Browns owner Jimmy Haslam’s truck stop company facing fraud allegations from FBI

Brian McIntyre
Shutdown Corner

Jimmy Haslam officially took ownership of the Cleveland Browns last October. Six months later, the chain of truck stops, Pilot Flying J, owned by Haslam's family has allegedly engaged in fraud practices to keep money owed to customers as part of a gas rebate program, John Caniglia of the Cleveland Plain-Dealer reports.

According to documents filed in federal court, Haslam was aware of fraud practices by the company's top sales executives, who withheld fuel rebates and discounts in an effort to boost the company's profitability, as well as their own sales commissions.
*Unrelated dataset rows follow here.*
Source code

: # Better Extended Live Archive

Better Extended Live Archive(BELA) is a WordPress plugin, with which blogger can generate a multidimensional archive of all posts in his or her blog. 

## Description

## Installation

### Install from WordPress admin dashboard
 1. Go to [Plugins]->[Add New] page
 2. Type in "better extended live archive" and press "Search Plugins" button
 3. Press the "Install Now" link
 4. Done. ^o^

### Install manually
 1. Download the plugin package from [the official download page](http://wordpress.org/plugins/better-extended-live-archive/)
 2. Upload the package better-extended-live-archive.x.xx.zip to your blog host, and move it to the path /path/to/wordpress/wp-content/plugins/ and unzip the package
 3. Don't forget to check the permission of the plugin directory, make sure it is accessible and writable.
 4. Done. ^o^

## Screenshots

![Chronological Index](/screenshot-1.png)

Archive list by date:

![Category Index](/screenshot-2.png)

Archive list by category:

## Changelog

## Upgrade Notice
The scheme went on for five-to-seven years and targeted customers who were "too unsophisticated" to catch on.

"(A confidential informant) further advised that the rebate fraud has occurred with the knowledge of Pilot's current President Mark Hazelwood and Pilot's Chief Executive Officer James A. "Jimmy" Haslam III due to the fact that the rebate fraud-related activities have been discussed during sales meetings in Knoxville, Tenn., in which Hazelwood and Haslam have been present.''

Pilot Flying J headquarters in Knoxville, Tennessee were raided by agents from the FBI and IRS on Monday. On Tuesday, Haslam denied any wrongdoing and disagrees with the government's allegations.

As noted by Mike Florio of, Haslam returned to the CEO position at Pilot Flying J in February after an abrupt exit by his successor. If Haslam was aware of fraudulent business practices, which the government alleges, and is convicted of a crime, the NFL could step in and suspend Haslam or could force him to sell the Browns.